An Oddball Mash-up: P.N. Elrod’s The Hanged Man

P.N. Elrod has had a career of respectable length. She’s published more than twenty novels since 1990—twelve of them in the acclaimed “Vampire Files” series, set in 1930s Chicago—and edited or co-edited half-a-dozen anthologies. The Hanged Man is the first book in a new series, set in late 19th century Britain, and involving the investigations and the adventures of Alexandrina Victoria Pendlebury, an agent of Her Majesty’s Psychic Service.

It’s also the first book by P.N. Elrod I’ve ever read, and honesty compels me to admit that it proved unexpectedly appealing. Delightful, even.

(Some spoilers below…)

The 19th century of The Hanged Man is an alternate history as well as fantasy one. (Gaslamp fantasy, I think is the term: airships and gaslamps and magic, but a rather lighter emphasis on steam and clockwork and industry than the steampunk aesthetic prefers.) In this continuity, HRM Queen Victoria proved rather more of a progressive—even a feminist!—than our version. Marrying a British peer instead of her Saxon cousin Prince Albert, this Victoria not only instituted a Psychic Service but master-minded the extension of a universal franchise to women in 1859. So it is that at Christmas 1879, when The Hanged Man is set, Alex Pendlebury enjoys most of the rights and privileges of her male peers—fortunately for her.

Alex is a Reader, one of a handful of people who can receive psychic impressions from objects and people. The nature of her abilities means she is frequently called to the scene of suspicious deaths to assist Scotland Yard with their inquiries—as she is at two am on Christmas morning. The scene initially looks like suicide by hanging, but Alex quickly discerns it is, in fact, murder. A murder for which she can read no trace of the murderer: implausible, and unprecedented.
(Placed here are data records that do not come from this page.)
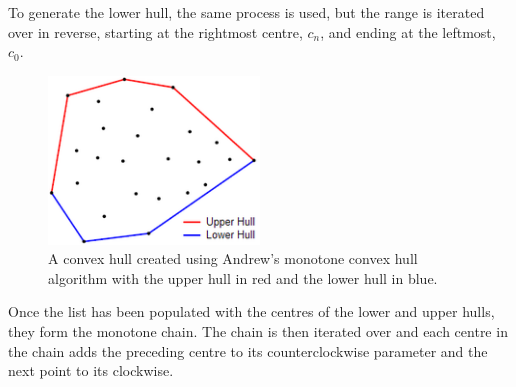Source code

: \\
\\
To generate the lower hull, the same process is used, but the range is iterated over in reverse, starting at the rightmost centre, $c_n$, and ending at the leftmost, $c_0$.
\begin{figure}[H]
\centering
\includegraphics[width=0.5\textwidth]{Images/andrewmonotone.png}
\caption[]{A convex hull created using Andrew's monotone convex hull algorithm with the upper hull in red and the lower hull in blue\footnotemark.}
\label{fig:andrewmonotone}
\end{figure}
Once the list has been populated with the centres of the lower and upper hulls, they form the monotone chain. The chain is then iterated over and each centre in the chain adds the preceding centre to its counterclockwise parameter and the next point to its clockwise.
Worse is to come. Alex hasn’t seen or heard from her father in ten years. She doesn’t take well to learning that he’s the murder victim, living in London under the alias of Dr. Kemp. When the senior-most officer of the Psychic Service, Lord Richard Desmond, arrives on the scene and is immediately attacked by masked men carrying air rifles—when he’s killed, and Alex is taken off the case—Alex refuses to be sidelined. There are conspiracies afoot, and dark threats to Queen, Country, and the Psychic Service. And Alex, with the partially-willing assistance of the prescient Lieutenant Brooks, is determined to thwart them.

Or at least get to the bottom of what the hell her father was doing in London.

The Hanged Man is something of an oddball novel. It begins by appearing like a murder mystery, indulges in a passing flirtation with running gun battles in the streets, dives head-first into treasonous conspiracies and exclusive secretive clubs, and makes more than a brief nod towards pulp and the penny dreadful. This recipe lends itself well to a fast-paced—indeed, hectic—narrative, but one that occasionally seems to bowl its reader spinning balls just for the delight of seeing them fumble to catch up. I think that metaphor got rather away from me—much like the parts of The Hanged Man that introduced a man who can shapeshift into a tiger as well as ape-men from another dimension who pass into the London of the story through mirrors.

Not that I didn’t enjoy the experience. The Hanged Man‘s approach to narrative makes for a tense ride, and a batshit entertaining one. Psychics? Yes. Prophecies? Yes. Blood in the streets? Of course! Extradimensional travel? BRING HOME THE APE-MEN. Orgies? Sure, why not. Family drama? FIGHT. It matches well with Elrod’s approach to alternate history here, which preserves the gaslamp aesthetic while creating much more modern social sensibilities. (This is likely to prove a disappointment to those of us who prefer to see historical sensibilities interrogated in their context, but it does make a much more straightforward adventure narrative possible here.)

Alex Pendlebury proves a compelling main character—a very modern Victorian woman, determined, competent, with an interesting career and an interesting background. The other characters that make an appearance in the narrative, with one or two exceptions, all come across with vivid flair. The exception, alas, is Lieutenant Brooks, whose (wholly predictable) role as a prospective love interest for Alex is clear almost from his first appearance, and who never really seems to come into his own as a character. The arc of attraction feels almost like an afterthought: it doesn’t feel earned.

That aside, The Hanged Man is an engaging, entertaining novel, and a whole lot of fun. I look forward to the sequel.

The Hanged Man is available May 19th from Tor Books.